**Task description**
In the copy, include no pictures. Reproduce the rest of the entries exactly.

**Excerpted records**
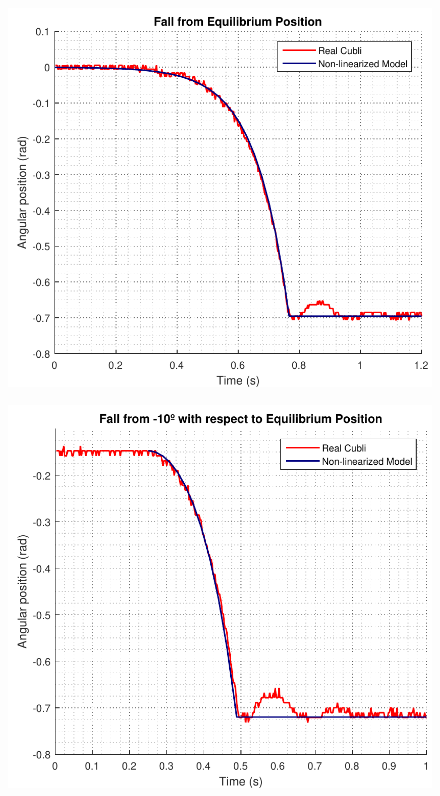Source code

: \begin{minipage}{\linewidth}
	\begin{minipage}{0.45\linewidth}
		\begin{figure}[H]
			\includegraphics[scale=.48]{figures/FallTestComparison}
			\centering
			\captionsetup{justification=centering}
			\label{FallTestComparison}
		\end{figure}\vspace{-5mm}
	\end{minipage}
	\hspace{0.03\linewidth}
	\begin{minipage}{0.45\linewidth}
		\begin{figure}[H]
			\includegraphics[scale=.48]{figures/FallTestComparison10deg}

\end{figure}
\end{minipage}
\end{minipage}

**Completed task**
Source code

: \begin{minipage}{\linewidth}
	\begin{minipage}{0.45\linewidth}
		\begin{figure}[H]
			\includegraphics[scale=.48]{figures/FallTestComparison}
			\centering
			\captionsetup{justification=centering}
			\label{FallTestComparison}
		\end{figure}\vspace{-5mm}
	\end{minipage}
	\hspace{0.03\linewidth}
	\begin{minipage}{0.45\linewidth}
		\begin{figure}[H]
			\includegraphics[scale=.48]{figures/FallTestComparison10deg}

\end{figure}
\end{minipage}
\end{minipage}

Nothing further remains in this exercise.